All my life I've wondered one thing: What was Caesar Augustus pointing at?
Although now I realize: He's pointing at my blog post title!
According to what I’ve read during my long and in-depth research for fifteen minutes on the internet, Virgil wrote The Aeneid to justify the reign of Julius Caesar and his current heir, Caesar Augustus. For anyone with historical knowledge, Augustus basically converted Rome from a Republic into an Empire without telling anyone or asking anybody’s permission.  Some of his contemporaries got a little upset at not being asked permission, so Augustus sought to shut them up by propaganda.* This is where Virgil, lowly farmer’s son but having published some awesome poetry about cows, came in.

So Virgil’s job in writing this epic poem was not only to write something artistic, the Great Roman Novel as it were, but also to validate Augustus’ rule. And to do that, he had to validate that Julius Caesar really shouldn’t have been assassinated but was the rightful heir to the (nonexistent) Roman throne.

He does this early on by saying that Aeneas, ipso facto ruler of the Trojans since he was somehow related to King Priam, had a son named Ascanius, whose nickname was Iulus…which is Julius Caesar’s name, by golly! Wow!  So all along Julius Caesar was related to Aeneas? Who’da thunk! Guess he was the rightful ruler of Rome after all! Wouldn’t Brutus feel like a heel for killing him, if Brutus weren’t dead already by this point!

Virgil, having accomplished this undertaking early in the epic poem, continues to beat the reader of the head with how awesome Aeneas and his entire family are Destined To Be. It’s so over-the-top I started to get the feeling Virgil was being sarcastic about the whole thing.  He even lets Aeneas go down into the Underworld and somehow see all his fantastic descendants, including Julius and Augustus where Augustus’ face is all shiney like a ray of sun.
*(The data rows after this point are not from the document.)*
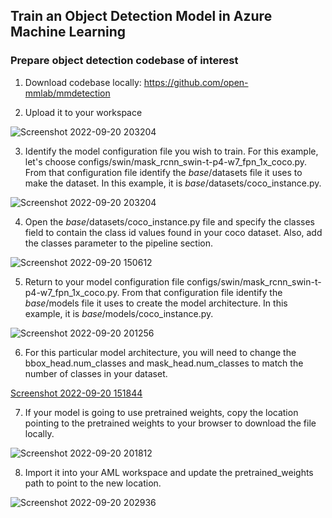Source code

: ## Train an Object Detection Model in Azure Machine Learning

### Prepare object detection codebase of interest
1. Download codebase locally: https://github.com/open-mmlab/mmdetection

2. Upload it to your workspace

![Screenshot 2022-09-20 203204](https://user-images.githubusercontent.com/62900532/191388573-45519bc5-fe7f-4f1f-bf7e-c9d2235de3e4.png)

3. Identify the model configuration file you wish to train. For this example, let's choose configs/swin/mask_rcnn_swin-t-p4-w7_fpn_1x_coco.py. From that configuration file identify the _base_/datasets file it uses to make the dataset. In this example, it is _base_/datasets/coco_instance.py.

![Screenshot 2022-09-20 203204](https://user-images.githubusercontent.com/62900532/191388400-094d16d8-4522-40d8-9072-60ac2eb012c6.png)

4. Open the _base_/datasets/coco_instance.py file and specify the classes field to contain the class id values found in your coco dataset. Also, add the classes parameter to the pipeline section.

![Screenshot 2022-09-20 150612](https://user-images.githubusercontent.com/62900532/191344423-9f28b21d-b17a-4e49-9b8e-677cb3109f65.png)

5. Return to your model configuration file configs/swin/mask_rcnn_swin-t-p4-w7_fpn_1x_coco.py. From that configuration file identify the _base_/models file it uses to create the model architecture. In this example, it is _base_/models/coco_instance.py. 

![Screenshot 2022-09-20 201256](https://user-images.githubusercontent.com/62900532/191387071-6a672b4a-8543-457f-8423-acda851ba4b2.png)

6. For this particular model architecture, you will need to change the bbox_head.num_classes and mask_head.num_classes to match the number of classes in your dataset.

[Screenshot 2022-09-20 151844](https://user-images.githubusercontent.com/62900532/191345692-477fa1fe-78f9-4e39-9523-26c46f94190f.png)

7. If your model is going to use pretrained weights, copy the location pointing to the pretrained weights to your browser to download the file locally.

![Screenshot 2022-09-20 201812](https://user-images.githubusercontent.com/62900532/191387266-a0cc9ef8-6380-4c09-91ac-58f60d4f7894.png)

8. Import it into your AML workspace and update the pretrained_weights path to point to the new location.

![Screenshot 2022-09-20 202936](https://user-images.githubusercontent.com/62900532/191388176-8f4a62d8-d7eb-4d2e-acb0-22372c358d60.png)
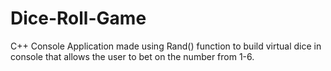 # Dice-Roll-Game
C++ Console Application made using Rand() function to build virtual dice in console that allows the user to bet on the number from 1-6.
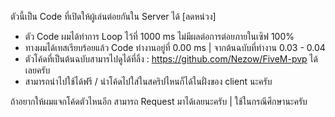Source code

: ตัวนี้เป็น Code ที่เปิดให้ผู้เล่นต่อยกันใน Server ได้ [ลดหน่วง]
- ตัว Code ผมได้ทำการ Loop ไว้ที่ 1000 ms ไม่มีผลต่อการต่อยภายในเซิฟ 100%
- ทางผมได้เทสเรียบร้อยแล้ว Code ทำงานอยู่ที่ 0.00 ms | จากต้นฉบับที่ทำงาน 0.03 - 0.04
- ตัวโค้ดที่เป็นต้นฉบับสามารไปดูได้ที่ลิ้ง : https://github.com/Nezow/FiveM-pvp ได้เลยครับ
- สามารถนำไปใช้ได้ฟรี / นำโค้ดไปใส่ในสคริปไหนก็ได้ในฝั่งของ client นะครับ

ถ้าอยากให้ผมแจกโค้ดตัวไหนอีก สามารถ Request มาได้เลยนะครับ | ใช้ในกรณีศึกษานะครับ
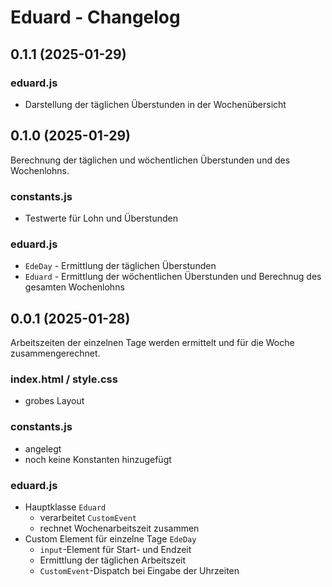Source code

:# Eduard - Changelog

## 0.1.1 (2025-01-29)

### eduard.js
- Darstellung der täglichen Überstunden in der Wochenübersicht

## 0.1.0 (2025-01-29)

Berechnung der täglichen und wöchentlichen Überstunden und des Wochenlohns.

### constants.js
- Testwerte für Lohn und Überstunden

### eduard.js
- `EdeDay` - Ermittlung der täglichen Überstunden
- `Eduard` - Ermittlung der wöchentlichen Überstunden und Berechnug des gesamten Wochenlohns

## 0.0.1 (2025-01-28)

Arbeitszeiten der einzelnen Tage werden ermittelt und für die Woche zusammengerechnet.

### index.html / style.css
- grobes Layout

### constants.js
- angelegt
- noch keine Konstanten hinzugefügt

### eduard.js
- Hauptklasse `Eduard`
  - verarbeitet `CustomEvent`
  - rechnet Wochenarbeitszeit zusammen
- Custom Element für einzelne Tage `EdeDay`
  - `input`-Element für Start- und Endzeit
  - Ermittlung der täglichen Arbeitszeit
  - `CustomEvent`-Dispatch bei Eingabe der Uhrzeiten
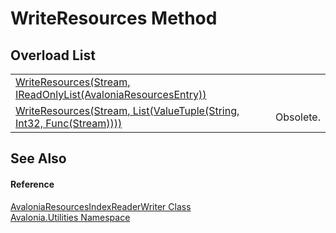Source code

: # WriteResources Method


## Overload List
<table>
<tr>
<td><a href="M_Avalonia_Utilities_AvaloniaResourcesIndexReaderWriter_WriteResources">WriteResources(Stream, IReadOnlyList(AvaloniaResourcesEntry))</a></td>
<td> </td>
</tr>
<tr>
<td><a href="M_Avalonia_Utilities_AvaloniaResourcesIndexReaderWriter_WriteResources_1">WriteResources(Stream, List(ValueTuple(String, Int32, Func(Stream))))</a></td>
<td><Tag type="is-danger">Obsolete.</Tag></td>
</tr>
</table>

## See Also


#### Reference
<a href="T_Avalonia_Utilities_AvaloniaResourcesIndexReaderWriter">AvaloniaResourcesIndexReaderWriter Class</a>  
<a href="N_Avalonia_Utilities">Avalonia.Utilities Namespace</a>  

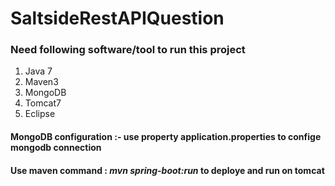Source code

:# SaltsideRestAPIQuestion

### Need following software/tool to run this project
1. Java 7
2. Maven3
3. MongoDB
4. Tomcat7
5. Eclipse 
#### MongoDB configuration :- use property application.properties to confige mongodb connection
#### Use maven command : *mvn spring-boot:run* to deploye and run on tomcat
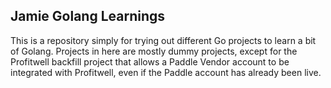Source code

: ## Jamie Golang Learnings

This is a repository simply for trying out different Go projects to learn a bit of Golang. Projects in here are mostly dummy projects, except for the Profitwell backfill project that allows a Paddle Vendor account to be integrated with Profitwell, even if the Paddle account has already been live.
Luckily for Aeneas, however, the prophetic visions stop there. Obviously since Virgil was no prophet himself, he couldn’t foretell how FANTASTIC the last of Aeneas’ supposed descendants, Nero, would turn out to be. And frankly all the other Caesars aren’t much better.  

(Again, I’m thinking of Seutonius’ The Twelve Caesars when I say this.  A book I can’t recommend to anyone under 18 since it’s basically rated R for Roman.)

Then again, Caesar Augustus was the last of Aeneas’ line anyway, since he never had an heir and his successor Tiberius was his adopted son rather than of any blood relation. Okay, okay, I get it. The history geek in me got a little carried away. I’ll try to talk about the actual Aeneid plot from now on.

*And when that didn’t work he could always have them exiled or poisoned.  He wasn’t picky.